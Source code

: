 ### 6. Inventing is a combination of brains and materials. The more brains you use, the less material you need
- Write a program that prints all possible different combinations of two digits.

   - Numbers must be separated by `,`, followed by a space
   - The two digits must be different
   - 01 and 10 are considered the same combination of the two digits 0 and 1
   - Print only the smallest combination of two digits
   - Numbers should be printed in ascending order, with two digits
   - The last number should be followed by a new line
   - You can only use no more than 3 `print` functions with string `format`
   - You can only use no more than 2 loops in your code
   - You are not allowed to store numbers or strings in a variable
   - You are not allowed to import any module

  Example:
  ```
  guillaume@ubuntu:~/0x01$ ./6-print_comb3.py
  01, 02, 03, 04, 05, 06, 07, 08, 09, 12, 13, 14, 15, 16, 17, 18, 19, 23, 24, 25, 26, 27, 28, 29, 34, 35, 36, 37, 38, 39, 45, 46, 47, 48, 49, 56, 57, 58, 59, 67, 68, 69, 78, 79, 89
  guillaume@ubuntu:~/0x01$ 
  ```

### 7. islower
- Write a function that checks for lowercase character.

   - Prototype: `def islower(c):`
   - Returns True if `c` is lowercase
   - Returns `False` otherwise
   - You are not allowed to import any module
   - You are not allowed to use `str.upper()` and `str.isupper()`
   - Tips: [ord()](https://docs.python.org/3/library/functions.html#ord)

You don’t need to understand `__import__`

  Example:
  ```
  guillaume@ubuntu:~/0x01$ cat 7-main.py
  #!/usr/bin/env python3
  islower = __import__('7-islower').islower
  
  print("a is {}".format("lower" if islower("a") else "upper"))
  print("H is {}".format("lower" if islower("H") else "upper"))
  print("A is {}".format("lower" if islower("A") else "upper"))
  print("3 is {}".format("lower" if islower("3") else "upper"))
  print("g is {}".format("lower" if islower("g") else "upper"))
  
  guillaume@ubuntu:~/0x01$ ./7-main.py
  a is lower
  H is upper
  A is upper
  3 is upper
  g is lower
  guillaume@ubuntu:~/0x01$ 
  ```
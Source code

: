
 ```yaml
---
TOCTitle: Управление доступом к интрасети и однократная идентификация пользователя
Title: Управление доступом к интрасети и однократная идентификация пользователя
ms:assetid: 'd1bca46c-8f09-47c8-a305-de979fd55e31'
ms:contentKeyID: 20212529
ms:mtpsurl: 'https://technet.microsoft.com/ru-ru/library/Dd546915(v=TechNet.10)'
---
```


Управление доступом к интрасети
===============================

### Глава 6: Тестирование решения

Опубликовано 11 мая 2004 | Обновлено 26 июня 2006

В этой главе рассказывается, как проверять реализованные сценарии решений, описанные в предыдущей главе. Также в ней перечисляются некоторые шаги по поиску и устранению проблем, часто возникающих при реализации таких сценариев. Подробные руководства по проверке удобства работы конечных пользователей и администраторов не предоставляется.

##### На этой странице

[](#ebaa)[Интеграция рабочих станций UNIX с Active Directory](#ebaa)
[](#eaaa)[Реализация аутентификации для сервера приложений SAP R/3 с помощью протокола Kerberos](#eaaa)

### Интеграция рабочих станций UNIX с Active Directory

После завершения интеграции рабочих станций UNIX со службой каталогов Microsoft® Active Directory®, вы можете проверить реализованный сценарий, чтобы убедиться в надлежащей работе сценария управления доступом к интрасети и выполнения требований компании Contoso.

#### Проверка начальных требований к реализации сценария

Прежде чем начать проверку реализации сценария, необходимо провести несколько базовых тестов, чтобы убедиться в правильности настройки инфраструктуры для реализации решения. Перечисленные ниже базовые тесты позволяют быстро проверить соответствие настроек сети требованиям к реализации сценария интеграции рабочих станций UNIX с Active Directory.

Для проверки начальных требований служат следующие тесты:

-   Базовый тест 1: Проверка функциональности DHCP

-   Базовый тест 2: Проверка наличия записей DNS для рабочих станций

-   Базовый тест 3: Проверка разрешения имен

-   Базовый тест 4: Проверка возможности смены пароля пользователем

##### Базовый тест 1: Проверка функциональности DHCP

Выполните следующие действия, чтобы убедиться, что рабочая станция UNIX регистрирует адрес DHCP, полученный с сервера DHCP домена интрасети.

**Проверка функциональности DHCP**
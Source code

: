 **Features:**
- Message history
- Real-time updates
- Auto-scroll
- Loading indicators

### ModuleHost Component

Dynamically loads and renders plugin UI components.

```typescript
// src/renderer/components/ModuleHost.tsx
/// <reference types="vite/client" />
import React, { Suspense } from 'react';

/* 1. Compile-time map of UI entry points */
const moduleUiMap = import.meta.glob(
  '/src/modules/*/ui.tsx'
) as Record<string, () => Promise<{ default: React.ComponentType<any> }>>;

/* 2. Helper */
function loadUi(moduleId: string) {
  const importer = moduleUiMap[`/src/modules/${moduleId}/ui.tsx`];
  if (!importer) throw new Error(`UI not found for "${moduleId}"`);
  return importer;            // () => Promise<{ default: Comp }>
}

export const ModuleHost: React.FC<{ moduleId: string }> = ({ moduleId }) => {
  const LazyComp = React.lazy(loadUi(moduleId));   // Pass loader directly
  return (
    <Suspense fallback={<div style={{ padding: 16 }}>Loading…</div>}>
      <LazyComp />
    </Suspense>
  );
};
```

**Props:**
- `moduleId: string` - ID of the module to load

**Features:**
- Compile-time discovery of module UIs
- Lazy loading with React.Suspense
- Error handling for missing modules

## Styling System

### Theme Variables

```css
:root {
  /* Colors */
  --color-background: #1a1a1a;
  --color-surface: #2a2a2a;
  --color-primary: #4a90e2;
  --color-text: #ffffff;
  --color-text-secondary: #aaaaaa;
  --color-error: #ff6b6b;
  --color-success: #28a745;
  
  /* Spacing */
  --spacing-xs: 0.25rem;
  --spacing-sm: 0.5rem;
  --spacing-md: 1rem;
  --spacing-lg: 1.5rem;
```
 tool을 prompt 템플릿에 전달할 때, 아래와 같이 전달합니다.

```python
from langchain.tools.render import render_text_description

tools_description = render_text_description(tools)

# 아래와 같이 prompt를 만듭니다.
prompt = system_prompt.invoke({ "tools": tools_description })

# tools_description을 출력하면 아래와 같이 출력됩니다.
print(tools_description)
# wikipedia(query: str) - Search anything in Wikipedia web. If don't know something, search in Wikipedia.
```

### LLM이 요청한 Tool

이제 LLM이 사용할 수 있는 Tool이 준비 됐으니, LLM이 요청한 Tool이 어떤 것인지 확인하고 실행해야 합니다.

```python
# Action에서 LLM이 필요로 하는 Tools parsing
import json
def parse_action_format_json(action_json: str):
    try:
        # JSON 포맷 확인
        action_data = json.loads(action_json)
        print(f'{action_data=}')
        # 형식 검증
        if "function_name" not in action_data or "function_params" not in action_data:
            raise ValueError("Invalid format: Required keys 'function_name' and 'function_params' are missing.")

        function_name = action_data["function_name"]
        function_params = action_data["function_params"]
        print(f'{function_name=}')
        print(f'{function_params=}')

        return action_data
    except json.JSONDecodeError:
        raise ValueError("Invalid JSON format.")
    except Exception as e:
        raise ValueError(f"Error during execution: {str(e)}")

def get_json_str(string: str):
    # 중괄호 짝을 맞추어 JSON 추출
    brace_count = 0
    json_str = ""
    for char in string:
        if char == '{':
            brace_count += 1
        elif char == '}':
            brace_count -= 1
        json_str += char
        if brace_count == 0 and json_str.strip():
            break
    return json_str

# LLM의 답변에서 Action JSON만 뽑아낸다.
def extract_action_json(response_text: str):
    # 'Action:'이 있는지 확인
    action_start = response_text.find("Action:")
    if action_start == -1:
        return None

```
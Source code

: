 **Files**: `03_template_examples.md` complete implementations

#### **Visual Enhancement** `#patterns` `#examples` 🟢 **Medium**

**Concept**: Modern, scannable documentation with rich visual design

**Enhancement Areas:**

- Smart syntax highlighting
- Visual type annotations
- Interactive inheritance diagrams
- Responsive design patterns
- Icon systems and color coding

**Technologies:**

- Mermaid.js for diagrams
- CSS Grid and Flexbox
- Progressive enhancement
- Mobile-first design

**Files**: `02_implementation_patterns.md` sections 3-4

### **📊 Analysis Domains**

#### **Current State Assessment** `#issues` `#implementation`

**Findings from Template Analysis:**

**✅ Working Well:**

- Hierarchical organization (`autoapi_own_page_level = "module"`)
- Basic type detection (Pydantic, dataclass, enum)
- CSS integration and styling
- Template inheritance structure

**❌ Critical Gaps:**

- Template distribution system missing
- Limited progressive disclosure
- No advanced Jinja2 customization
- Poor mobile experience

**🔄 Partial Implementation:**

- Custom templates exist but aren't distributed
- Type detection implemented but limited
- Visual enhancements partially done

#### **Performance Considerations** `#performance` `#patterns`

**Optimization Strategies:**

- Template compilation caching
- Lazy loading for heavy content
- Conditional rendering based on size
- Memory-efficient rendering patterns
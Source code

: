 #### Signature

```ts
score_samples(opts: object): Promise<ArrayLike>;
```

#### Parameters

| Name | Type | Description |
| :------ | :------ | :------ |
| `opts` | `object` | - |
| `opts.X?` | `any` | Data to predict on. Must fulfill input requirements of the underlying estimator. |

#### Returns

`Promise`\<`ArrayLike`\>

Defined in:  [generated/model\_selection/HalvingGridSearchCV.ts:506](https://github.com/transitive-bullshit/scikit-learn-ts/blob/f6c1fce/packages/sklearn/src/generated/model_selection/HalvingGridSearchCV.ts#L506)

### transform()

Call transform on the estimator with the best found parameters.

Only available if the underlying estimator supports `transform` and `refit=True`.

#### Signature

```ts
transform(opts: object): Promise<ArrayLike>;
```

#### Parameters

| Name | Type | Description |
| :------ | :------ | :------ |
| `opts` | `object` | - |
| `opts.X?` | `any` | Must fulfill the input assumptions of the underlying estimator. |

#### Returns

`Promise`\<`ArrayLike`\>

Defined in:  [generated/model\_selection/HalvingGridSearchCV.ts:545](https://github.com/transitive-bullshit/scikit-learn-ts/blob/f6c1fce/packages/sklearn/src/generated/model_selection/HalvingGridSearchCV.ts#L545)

• • • •

What needs to be done:
The lines to retype, exactly and only, run from the first line of the material through the line with "- You are not allowed to use".

Answer to this task:
Source code

: ### 6. Inventing is a combination of brains and materials. The more brains you use, the less material you need
- Write a program that prints all possible different combinations of two digits.

   - Numbers must be separated by `,`, followed by a space
   - The two digits must be different
   - 01 and 10 are considered the same combination of the two digits 0 and 1
   - Print only the smallest combination of two digits
   - Numbers should be printed in ascending order, with two digits
   - The last number should be followed by a new line
   - You can only use no more than 3 `print` functions with string `format`
   - You can only use no more than 2 loops in your code
   - You are not allowed to store numbers or strings in a variable
   - You are not allowed to import any module

  Example:
  ```
  guillaume@ubuntu:~/0x01$ ./6-print_comb3.py
  01, 02, 03, 04, 05, 06, 07, 08, 09, 12, 13, 14, 15, 16, 17, 18, 19, 23, 24, 25, 26, 27, 28, 29, 34, 35, 36, 37, 38, 39, 45, 46, 47, 48, 49, 56, 57, 58, 59, 67, 68, 69, 78, 79, 89
  guillaume@ubuntu:~/0x01$ 
  ```

### 7. islower
- Write a function that checks for lowercase character.

   - Prototype: `def islower(c):`
   - Returns True if `c` is lowercase
   - Returns `False` otherwise
   - You are not allowed to import any module
   - You are not allowed to use `str.upper()` and `str.isupper()`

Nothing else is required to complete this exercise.